Just over a month ago, federal agents surrounded several different Mississippi poultry-processing plants, including Koch Foods in Morton. Ultimately, law enforcement officers arrested approximately 680 people who had no legal status to be in the United States, but nonetheless were working at the plants. The operation amounted to the largest single state workplace immigration raid in American history. Among those detained was a breastfeeding mother who was separated from her four-month old baby.

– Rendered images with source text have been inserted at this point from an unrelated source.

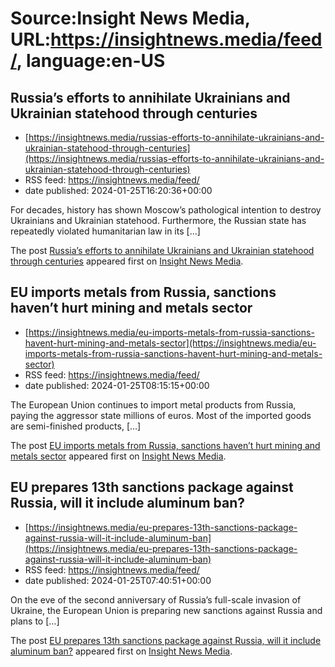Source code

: # Source:Insight News Media, URL:https://insightnews.media/feed/, language:en-US

## Russia’s efforts to annihilate Ukrainians and Ukrainian statehood through centuries
 - [https://insightnews.media/russias-efforts-to-annihilate-ukrainians-and-ukrainian-statehood-through-centuries](https://insightnews.media/russias-efforts-to-annihilate-ukrainians-and-ukrainian-statehood-through-centuries)
 - RSS feed: https://insightnews.media/feed/
 - date published: 2024-01-25T16:20:36+00:00

<p>For decades, history has shown Moscow&#8217;s pathological intention to destroy Ukrainians and Ukrainian statehood. Furthermore, the Russian state has repeatedly violated humanitarian law in its [&#8230;]</p>
<p>The post <a href="https://insightnews.media/russias-efforts-to-annihilate-ukrainians-and-ukrainian-statehood-through-centuries/">Russia&#8217;s efforts to annihilate Ukrainians and Ukrainian statehood through centuries</a> appeared first on <a href="https://insightnews.media">Insight News Media</a>.</p>

## EU imports metals from Russia, sanctions haven’t hurt mining and metals sector
 - [https://insightnews.media/eu-imports-metals-from-russia-sanctions-havent-hurt-mining-and-metals-sector](https://insightnews.media/eu-imports-metals-from-russia-sanctions-havent-hurt-mining-and-metals-sector)
 - RSS feed: https://insightnews.media/feed/
 - date published: 2024-01-25T08:15:15+00:00

<p>The European Union continues to import metal products from Russia, paying the aggressor state millions of euros. Most of the imported goods are semi-finished products, [&#8230;]</p>
<p>The post <a href="https://insightnews.media/eu-imports-metals-from-russia-sanctions-havent-hurt-mining-and-metals-sector/">EU imports metals from Russia, sanctions haven&#8217;t hurt mining and metals sector</a> appeared first on <a href="https://insightnews.media">Insight News Media</a>.</p>

## EU prepares 13th sanctions package against Russia, will it include aluminum ban?
 - [https://insightnews.media/eu-prepares-13th-sanctions-package-against-russia-will-it-include-aluminum-ban](https://insightnews.media/eu-prepares-13th-sanctions-package-against-russia-will-it-include-aluminum-ban)
 - RSS feed: https://insightnews.media/feed/
 - date published: 2024-01-25T07:40:51+00:00

<p>On the eve of the second anniversary of Russia&#8217;s full-scale invasion of Ukraine, the European Union is preparing new sanctions against Russia and plans to [&#8230;]</p>
<p>The post <a href="https://insightnews.media/eu-prepares-13th-sanctions-package-against-russia-will-it-include-aluminum-ban/">EU prepares 13th sanctions package against Russia, will it include aluminum ban?</a> appeared first on <a href="https://insightnews.media">Insight News Media</a>.</p>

Prior to entering legal academia, I served as a United States Magistrate Judge in Corpus Christi for the United States District Court for the Southern District of Texas for eight years. Within the Corpus Christi division, there are three Border Patrol checkpoints that provide leads to prosecutions of many people for narcotics and immigration charges. Federal magistrate judges in south Texas regularly handle criminal proceedings with defendants charged with illegal entry, illegal reentry into the country, and smuggling of undocumented aliens. The first one is a misdemeanor, and the latter two are felonies. I presided over prosecutions of these types of offenses in thousands of cases.

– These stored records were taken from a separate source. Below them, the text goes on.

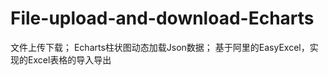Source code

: # File-upload-and-download-Echarts
文件上传下载； 
Echarts柱状图动态加载Json数据； 
基于阿里的EasyExcel，实现的Excel表格的导入导出 

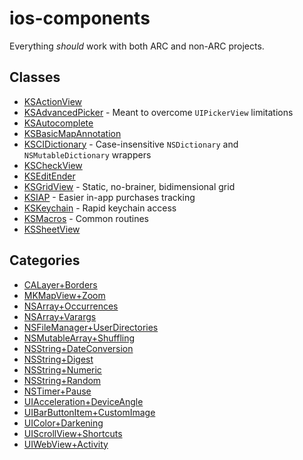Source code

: # ios-components

Everything _should_ work with both ARC and non-ARC projects.

## Classes

- [KSActionView](Classes/KSActionView)
- [KSAdvancedPicker](Classes/KSAdvancedPicker) - Meant to overcome `UIPickerView` limitations
- [KSAutocomplete](Classes/KSAutocomplete)
- [KSBasicMapAnnotation](Classes/KSBasicMapAnnotation)
- [KSCIDictionary](Classes/KSCIDictionary) - Case-insensitive `NSDictionary` and `NSMutableDictionary` wrappers
- [KSCheckView](Classes/KSCheckView)
- [KSEditEnder](Classes/KSEditEnder)
- [KSGridView](Classes/KSGridView) - Static, no-brainer, bidimensional grid
- [KSIAP](Classes/KSIAP) - Easier in-app purchases tracking
- [KSKeychain](Classes/KSKeychain) - Rapid keychain access
- [KSMacros](Classes/KSMacros) - Common routines
- [KSSheetView](Classes/KSSheetView)

## Categories

- [CALayer+Borders](Categories/CALayer+Borders)
- [MKMapView+Zoom](Categories/MKMapView+Zoom)
- [NSArray+Occurrences](Categories/NSArray+Occurrences)
- [NSArray+Varargs](Categories/NSArray+Varargs)
- [NSFileManager+UserDirectories](Categories/NSFileManager+UserDirectories)
- [NSMutableArray+Shuffling](Categories/NSMutableArray+Shuffling)
- [NSString+DateConversion](Categories/NSString+DateConversion)
- [NSString+Digest](Categories/NSString+Digest)
- [NSString+Numeric](Categories/NSString+Numeric)
- [NSString+Random](Categories/NSString+Random)
- [NSTimer+Pause](Categories/NSTimer+Pause)
- [UIAcceleration+DeviceAngle](Categories/UIAcceleration+DeviceAngle)
- [UIBarButtonItem+CustomImage](Categories/UIBarButtonItem+CustomImage)
- [UIColor+Darkening](Categories/UIColor+Darkening)
- [UIScrollView+Shortcuts](Categories/UIScrollView+Shortcuts)
- [UIWebView+Activity](Categories/UIWebView+Activity)
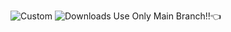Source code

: ![Custom](https://img.shields.io/badge/downloads-23-8A2BE2)
![Downloads](https://img.shields.io/github/downloads/stamperlik/discord-python-bot/total)
Use Only Main Branch!!👈

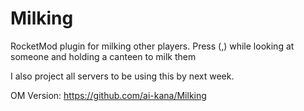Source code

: # Milking
RocketMod plugin for milking other players.
Press (,) while looking at someone and holding a canteen to milk them

I also project all servers to be using this by next week.

OM Version: https://github.com/ai-kana/Milking
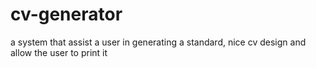 # cv-generator
a system that assist a user in generating a standard, nice cv design and allow the user to print it
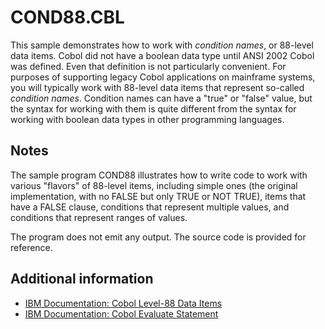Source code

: # COND88.CBL 

This sample demonstrates how to work with _condition names_, or 88-level data items. Cobol did not have a boolean data type until ANSI 2002 Cobol was defined. Even that definition is not particularly convenient. For purposes of supporting legacy Cobol applications on mainframe systems, you will typically work with 88-level data items that represent so-called _condition names_. Condition names can have a "true" or "false" value, but the syntax for working with them is quite different from the syntax for working with boolean data types in other programming languages. 

## Notes 

The sample program COND88 illustrates how to write code to work with various "flavors" of 88-level items, including simple ones (the original implementation, with no FALSE but only TRUE or NOT TRUE), items that have a FALSE clause, conditions that represent multiple values, and conditions that represent ranges of values. 

The program does not emit any output. The source code is provided for reference. 


## Additional information 

- [IBM Documentation: Cobol Level-88 Data Items](https://www.ibm.com/support/knowledgecenter/SSQP76_8.0.1/com.ibm.wodm.dserver.rules.designer.dev/cobol_topics/tpc_xomguidelines_level88_intro.html)
- [IBM Documentation: Cobol Evaluate Statement](https://www.ibm.com/support/knowledgecenter/en/SS6SG3_4.2.0/com.ibm.entcobol.doc_4.2/PGandLR/ref/rlpseval.htm)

Noticeably absent from this list is unlawful employment of undocumented immigrants, which also is a felony. Thinking back on my eight years in the job, I cannot recall handling any prosecutions for this offense. That fact still amazes even though it shouldn’t. Undocumented immigrants are a large component of the American labor force involving everything from the construction industry, restaurant and hotel services, companies that provide contract labor for cleaning buildings, childcare, and, of course, the domestic food-production industries. Indeed, it would be very difficult to eat American-produced agricultural products without indirectly supporting the undocumented immigrant labor force. In light of how integral immigrant labor is to the American economy, my amazement smacks of naivety.

While United States Immigration and Customs Enforcement agents arrested almost 700 people who have no legal status to work in the United States, there were no criminal charges against the employer or anyone in management for hiring so many undocumented people. Neither the employer nor the managers could have possibly been unaware of their workers’ immigration status. Indeed, some reports indicate that plant managers knew that employees came to work wearing ankle monitors because they were pending immigration hearings. Employees also used fraudulent Social Security numbers with management’s knowledge. The affidavits that accompanied the search warrant applications for these raids indicated that Koch Foods managers knew that the company was hiring and employing undocumented immigrants. Moreover, within a few days of the raid, when employees who were not arrested in the raid returned to work, they were fired based on their immigration status. In other words, the employer had enough information to limit its liability immediately following the raid. Still, Koch Foods is denying it knew its workers immigration status in a lawsuit against the government.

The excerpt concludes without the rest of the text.